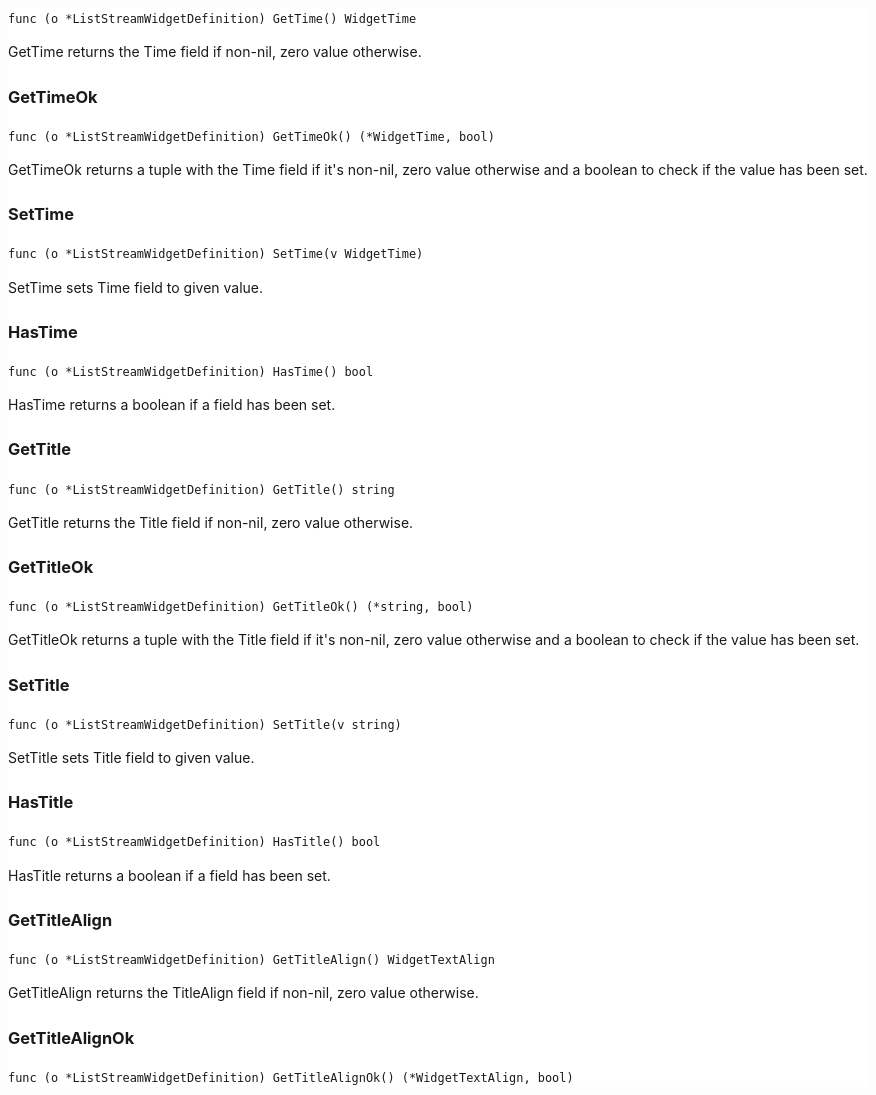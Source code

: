 `func (o *ListStreamWidgetDefinition) GetTime() WidgetTime`

GetTime returns the Time field if non-nil, zero value otherwise.

### GetTimeOk

`func (o *ListStreamWidgetDefinition) GetTimeOk() (*WidgetTime, bool)`

GetTimeOk returns a tuple with the Time field if it's non-nil, zero value otherwise
and a boolean to check if the value has been set.

### SetTime

`func (o *ListStreamWidgetDefinition) SetTime(v WidgetTime)`

SetTime sets Time field to given value.

### HasTime

`func (o *ListStreamWidgetDefinition) HasTime() bool`

HasTime returns a boolean if a field has been set.

### GetTitle

`func (o *ListStreamWidgetDefinition) GetTitle() string`

GetTitle returns the Title field if non-nil, zero value otherwise.

### GetTitleOk

`func (o *ListStreamWidgetDefinition) GetTitleOk() (*string, bool)`

GetTitleOk returns a tuple with the Title field if it's non-nil, zero value otherwise
and a boolean to check if the value has been set.

### SetTitle

`func (o *ListStreamWidgetDefinition) SetTitle(v string)`

SetTitle sets Title field to given value.

### HasTitle

`func (o *ListStreamWidgetDefinition) HasTitle() bool`

HasTitle returns a boolean if a field has been set.

### GetTitleAlign

`func (o *ListStreamWidgetDefinition) GetTitleAlign() WidgetTextAlign`

GetTitleAlign returns the TitleAlign field if non-nil, zero value otherwise.

### GetTitleAlignOk

`func (o *ListStreamWidgetDefinition) GetTitleAlignOk() (*WidgetTextAlign, bool)`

....................

#### Prompt:
If a line in the entries above contains the word "given", copy it.

#### Answer box:
SetTime sets Time field to given value.
SetTitle sets Title field to given value.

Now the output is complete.